The past couple of weeks have been filled with lots of little “I need to do X, but to do X, I first need to do Y, and to do that I need to do Z” type tasks. One of those items was learning about and then writing a new Releaser plugin for tito. More on it specifically in a post to be written shortly, but now that I have my client SSL certificate updated in my browser (yet another upcoming post), I can write this post to talk about an issue I had while working with tito and Jenkins.
The problem
My goal at the time was to start automatically producing local versions of the tito package any time I did a commit to one of my branches. To do this manually for an actual “release”, one does it with the following command:
tito build --rpm
Yep… you build the package using the package itself, and is not unlike using the compiler to compile itself, then using that new executable to build the rest of the UN*X operating system. This is something I had automated decades ago, and did on a regular basis, even at one point triggering it off the email which CVS would send when I committed a change. And at CompuServe, I used to automatically deploy these changes if there were no compile errors to test machines.

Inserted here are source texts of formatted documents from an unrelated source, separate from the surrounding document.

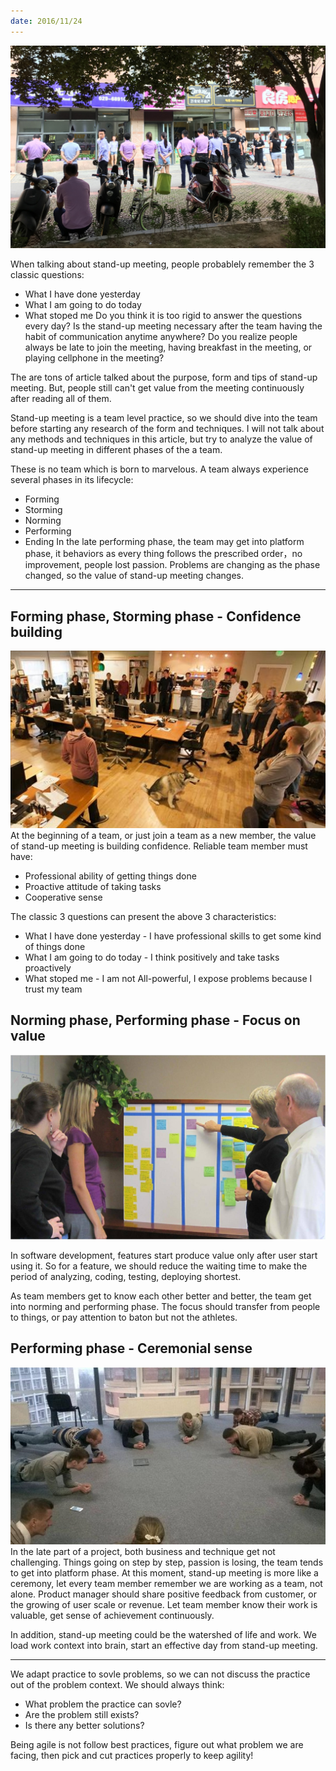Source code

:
 ```yaml
---
date: 2016/11/24
---
```


<img src='/_image/2016-11-24-14-35-39.jpg' />

When talking about stand-up meeting, people probablely remember the 3 classic questions:
* What I have done yesterday
* What I am going to do today
* What stoped me
Do you think it is too rigid to answer the questions every day?
Is the stand-up meeting necessary after the team having the habit of communication anytime anywhere?
Do you realize people always be late to join the meeting, having breakfast in the meeting, or playing cellphone in the meeting?

The are tons of article talked about the purpose, form and tips of stand-up meeting. But, people still can't get value from the meeting continuously after reading all of them.

Stand-up meeting is a team level practice, so we should dive into the team before starting any research of the form and techniques.
I will not talk about any methods and techniques in this article, but try to analyze the value of stand-up meeting in different phases of the a team. 

These is no team which is born to marvelous. A team always experience several phases in its lifecycle: 
* Forming
* Storming
* Norming
* Performing
* Ending
In the late performing phase, the team may get into platform phase, it behaviors as every thing follows the prescribed order，no improvement, people lost passion.
Problems are changing as the phase changed, so the value of stand-up meeting changes.
- - - - -
## Forming phase, Storming phase - Confidence building

![](./_image/2016-11-24-15-54-53.jpg)
At the beginning of a team, or just join a team as a new member, the value of stand-up meeting is building confidence.
Reliable team member must have:
* Professional ability of getting things done
* Proactive attitude of taking tasks
* Cooperative sense

The classic 3 questions can present the above 3 characteristics:
* What I have done yesterday - I have professional skills to get some kind of things done
* What I am going to do today - I think positively and take tasks proactively
* What stoped me - I am not All-powerful, I expose problems because I trust my team 

## Norming phase, Performing phase - Focus on value

![](./_image/2016-11-24-15-55-36.jpg)

In software development, features start produce value only after user start using it.
So for a feature, we should reduce the waiting time to make the period of analyzing, coding, testing, deploying shortest.

As team members get to know each other better and better, the team get into norming and performing phase. The focus should transfer from people to things, or pay attention to baton but not the athletes.

## Performing phase - Ceremonial sense
![](./_image/2016-11-24-15-56-20.jpg)
In the late part of a project, both business and technique get not challenging. Things going on step by step, passion is losing, the team tends to get into platform phase.
At this moment, stand-up meeting is more like a ceremony, let every team member remember we are working as a team, not alone.
Product manager should share positive feedback from customer, or the growing of user scale or revenue. Let team member know their work is valuable, get sense of achievement continuously.

In addition, stand-up meeting could be the watershed of life and work.
We load work context into brain, start an effective day from stand-up meeting.

- - - - -
We adapt practice to sovle problems, so we can not discuss the practice out of the problem context.
We should always think:
* What problem the practice can sovle?
* Are the problem still exists?
* Is there any better solutions?

Being agile is not follow best practices, figure out what problem we are facing, then pick and cut practices properly to keep agility!
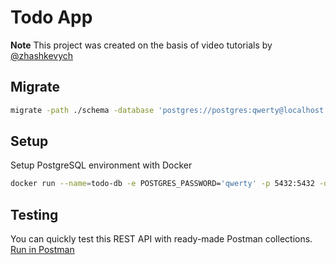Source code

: # Todo App
**Note**
This project was created on the basis of video tutorials by [@zhashkevych](https://github.com/zhashkevych)

## Migrate
```sh
migrate -path ./schema -database 'postgres://postgres:qwerty@localhost:5432/postgres?sslmode=disable' up
```

## Setup
Setup PostgreSQL environment with Docker
```sh
docker run --name=todo-db -e POSTGRES_PASSWORD='qwerty' -p 5432:5432 -d --rm postgres:alpine
```

## Testing
You can quickly test this REST API with ready-made Postman collections. [Run in Postman](https://app.getpostman.com/run-collection/ac6d5a80226c1540debb?action=collection%2Fimport)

And while I could certainly do similar things today myself… why be stupid and reinvent the wheel, unless one needs a very non-standard wheel. But here, we come into one of those “to do X, first we must do Y” points.
When building a non-release version using tito, one must run a slightly different command. Here, using git‘s gitk utility, we see various “revisions” of the code, with each of the blue dots on what I think of as a rail yard network, with the rest of each dot’s corresponding line representing a change.
The reason for the slightly different command is because without an additional argument, tito looks for the most recent tag, and rather using the head of the branch, it does everything at the point of that last tag. This means that if I were wanting to build a test version of the code as it existed at the ka8zrt-jenkins branch at the top of this image, it would be instead be rebuilding things where the yellow tito-0.6.11-1 tag is… each and every time. Handy if you are only interested in installing it by hand yourself, such as when all the repositories you use are running behind, but for someone doing development of a package, it is something you must remember. And so, I need to instead run the following command:
tito build --test --rpm
The trick is, I need to have the file used by Jenkins aware of all the tags… only as of version 3.4.0 of the Jenkins Git Plugin, they made a change to stop pulling down the tags by default. Part of me can see why they might do this, but it means that I must make changes to deviate from the default behaviour… and unfortunately, they don’t do a good job of documenting what needs to be done, particularly given how greatly pages may differ from job to job, based on what appears to be the job type.
GitHub Repository Jobs
What needs to be done is this. If you go into the job, and click on the Configure link (either on the dropdown for the job on the dashboard, or in the menu on the page for the job), it will bring up a page which a number of “tabs” (to truly be tabs, the others would either compact or disappear entirely) for the job ranging from General settings, to Branch Sources, Build Triggers, and other sections. Then going to the Branch Sources section of the GitHub Repository job, scrolling down through the section, we find a Behaviours subsection, with an Add button at the bottom. Clicking on it, we see the following, with Advanced Clone Behaviors picked in the list (highlighted below).
Selecting that item, we get a new subsection, seen here:
Note the top item in the new section, labeled Fetch tags, which is checked. This is what will allow the tags to be fetched, and for the Jenkins job and tito to be able to do their thing.
Pipeline Jobs
For a regular pipeline job, the Add button is at the bottom the Pipeline section of the screen. As before, clicking on that button presents a dropdown list, from which Advanced Clone Behaviors is picked to add the corresponding subsection.